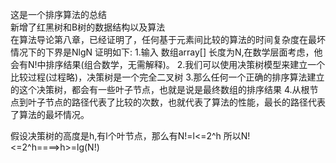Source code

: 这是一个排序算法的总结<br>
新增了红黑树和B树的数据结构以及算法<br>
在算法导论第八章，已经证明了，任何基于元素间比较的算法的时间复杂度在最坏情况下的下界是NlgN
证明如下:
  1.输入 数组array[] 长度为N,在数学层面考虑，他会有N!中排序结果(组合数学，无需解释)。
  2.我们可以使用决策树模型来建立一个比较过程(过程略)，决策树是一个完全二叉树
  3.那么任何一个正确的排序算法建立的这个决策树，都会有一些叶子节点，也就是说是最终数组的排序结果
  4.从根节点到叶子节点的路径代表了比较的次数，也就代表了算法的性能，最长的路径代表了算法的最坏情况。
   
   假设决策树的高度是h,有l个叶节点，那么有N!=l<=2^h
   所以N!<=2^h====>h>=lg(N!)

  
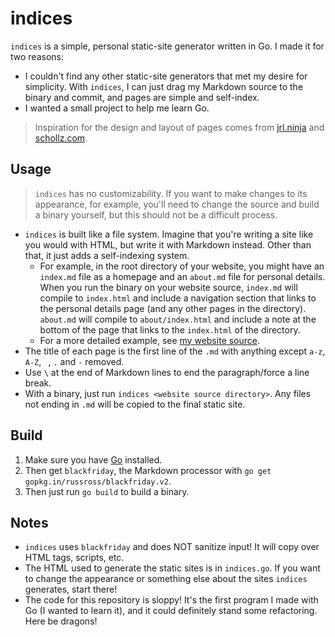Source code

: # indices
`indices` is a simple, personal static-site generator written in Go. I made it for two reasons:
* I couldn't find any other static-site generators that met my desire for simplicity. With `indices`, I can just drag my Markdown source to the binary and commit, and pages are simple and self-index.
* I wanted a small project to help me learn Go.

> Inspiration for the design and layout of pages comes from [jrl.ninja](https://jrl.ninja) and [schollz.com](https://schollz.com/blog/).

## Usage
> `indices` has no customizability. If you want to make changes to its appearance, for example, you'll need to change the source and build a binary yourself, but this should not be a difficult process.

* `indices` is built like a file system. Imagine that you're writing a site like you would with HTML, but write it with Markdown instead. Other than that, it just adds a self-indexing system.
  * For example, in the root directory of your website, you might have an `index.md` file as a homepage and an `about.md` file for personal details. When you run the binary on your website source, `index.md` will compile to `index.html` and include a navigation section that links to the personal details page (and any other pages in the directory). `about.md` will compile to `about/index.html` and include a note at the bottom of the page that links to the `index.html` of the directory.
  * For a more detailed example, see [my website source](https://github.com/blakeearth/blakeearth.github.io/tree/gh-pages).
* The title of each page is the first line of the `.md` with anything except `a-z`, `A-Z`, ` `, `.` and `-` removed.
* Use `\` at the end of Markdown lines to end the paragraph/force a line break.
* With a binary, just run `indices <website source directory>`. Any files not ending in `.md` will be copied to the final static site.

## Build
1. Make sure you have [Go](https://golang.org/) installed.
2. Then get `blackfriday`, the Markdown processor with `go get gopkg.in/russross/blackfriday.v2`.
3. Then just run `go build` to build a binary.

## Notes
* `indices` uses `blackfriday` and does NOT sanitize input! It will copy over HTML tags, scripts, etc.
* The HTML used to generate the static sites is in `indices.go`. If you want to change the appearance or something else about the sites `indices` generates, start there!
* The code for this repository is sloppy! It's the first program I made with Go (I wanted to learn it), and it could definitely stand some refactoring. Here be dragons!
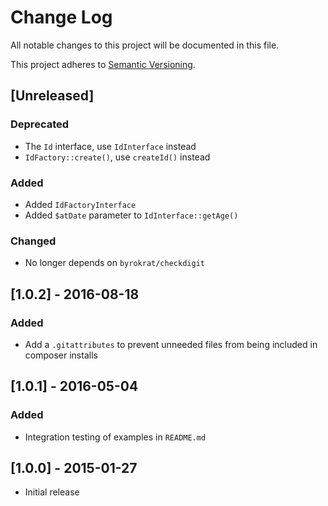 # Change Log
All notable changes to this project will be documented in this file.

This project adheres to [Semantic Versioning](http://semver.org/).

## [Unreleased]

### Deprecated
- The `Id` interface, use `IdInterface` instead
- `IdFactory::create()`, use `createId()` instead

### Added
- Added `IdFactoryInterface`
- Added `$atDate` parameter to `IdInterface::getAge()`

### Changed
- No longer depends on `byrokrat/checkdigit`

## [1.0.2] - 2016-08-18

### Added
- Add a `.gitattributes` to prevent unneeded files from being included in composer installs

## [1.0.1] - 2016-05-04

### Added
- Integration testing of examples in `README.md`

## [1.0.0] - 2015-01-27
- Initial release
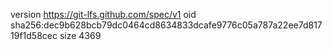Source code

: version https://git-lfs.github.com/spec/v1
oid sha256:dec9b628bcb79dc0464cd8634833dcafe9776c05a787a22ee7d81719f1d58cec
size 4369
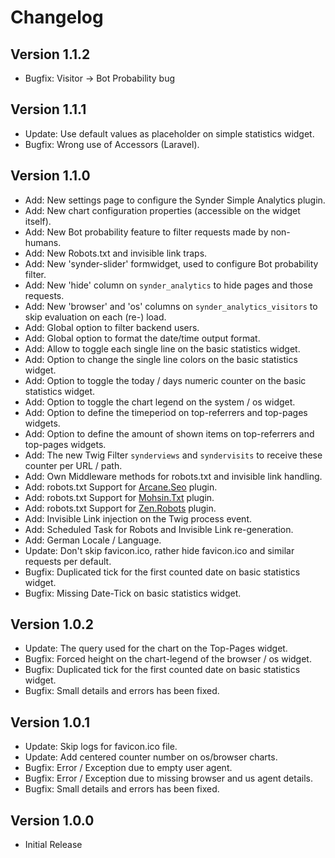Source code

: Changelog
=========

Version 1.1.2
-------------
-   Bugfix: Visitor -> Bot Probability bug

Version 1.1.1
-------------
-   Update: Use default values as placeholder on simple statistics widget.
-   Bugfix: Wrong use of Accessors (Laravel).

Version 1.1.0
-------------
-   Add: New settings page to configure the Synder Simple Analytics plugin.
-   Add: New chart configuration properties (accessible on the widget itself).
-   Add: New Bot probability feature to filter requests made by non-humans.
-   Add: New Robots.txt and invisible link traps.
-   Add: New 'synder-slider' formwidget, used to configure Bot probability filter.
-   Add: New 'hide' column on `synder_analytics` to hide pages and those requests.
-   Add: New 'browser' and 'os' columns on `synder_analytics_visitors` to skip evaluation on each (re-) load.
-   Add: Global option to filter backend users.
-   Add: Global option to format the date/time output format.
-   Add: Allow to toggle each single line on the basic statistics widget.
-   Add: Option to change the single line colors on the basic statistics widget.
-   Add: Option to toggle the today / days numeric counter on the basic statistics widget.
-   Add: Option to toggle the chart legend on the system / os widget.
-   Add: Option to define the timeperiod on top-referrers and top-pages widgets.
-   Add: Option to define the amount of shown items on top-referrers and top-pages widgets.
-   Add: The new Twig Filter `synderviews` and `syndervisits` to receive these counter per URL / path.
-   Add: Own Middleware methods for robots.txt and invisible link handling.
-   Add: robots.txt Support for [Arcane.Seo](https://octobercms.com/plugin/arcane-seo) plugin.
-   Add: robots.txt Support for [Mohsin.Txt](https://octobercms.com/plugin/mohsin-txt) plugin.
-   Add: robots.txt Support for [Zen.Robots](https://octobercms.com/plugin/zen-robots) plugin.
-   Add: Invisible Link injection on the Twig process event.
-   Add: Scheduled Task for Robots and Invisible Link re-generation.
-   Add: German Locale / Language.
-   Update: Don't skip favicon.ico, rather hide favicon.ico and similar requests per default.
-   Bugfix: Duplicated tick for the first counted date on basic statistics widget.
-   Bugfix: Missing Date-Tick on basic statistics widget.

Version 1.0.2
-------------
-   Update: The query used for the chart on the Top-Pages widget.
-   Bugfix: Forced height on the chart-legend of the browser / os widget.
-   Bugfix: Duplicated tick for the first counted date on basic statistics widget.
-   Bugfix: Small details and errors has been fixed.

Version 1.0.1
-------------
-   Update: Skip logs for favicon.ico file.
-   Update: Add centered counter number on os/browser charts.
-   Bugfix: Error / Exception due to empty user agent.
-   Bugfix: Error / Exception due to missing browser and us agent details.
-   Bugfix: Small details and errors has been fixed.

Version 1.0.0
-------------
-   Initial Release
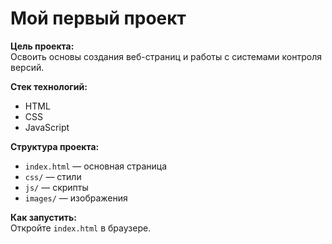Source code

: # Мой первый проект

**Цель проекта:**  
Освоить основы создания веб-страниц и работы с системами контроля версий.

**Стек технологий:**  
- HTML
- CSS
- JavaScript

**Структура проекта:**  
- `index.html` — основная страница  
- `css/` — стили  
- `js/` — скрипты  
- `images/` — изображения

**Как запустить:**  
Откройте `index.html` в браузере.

|---|

PROBLEM TO WORK ON - Search the entries for the word "details" and show every line that has it.

EXERCISE OUTPUT -
  * For example, in the root directory of your website, you might have an `index.md` file as a homepage and an `about.md` file for personal details. When you run the binary on your website source, `index.md` will compile to `index.html` and include a navigation section that links to the personal details page (and any other pages in the directory). `about.md` will compile to `about/index.html` and include a note at the bottom of the page that links to the `index.html` of the directory.
-   Bugfix: Small details and errors has been fixed.
-   Bugfix: Error / Exception due to missing browser and us agent details.
-   Bugfix: Small details and errors has been fixed.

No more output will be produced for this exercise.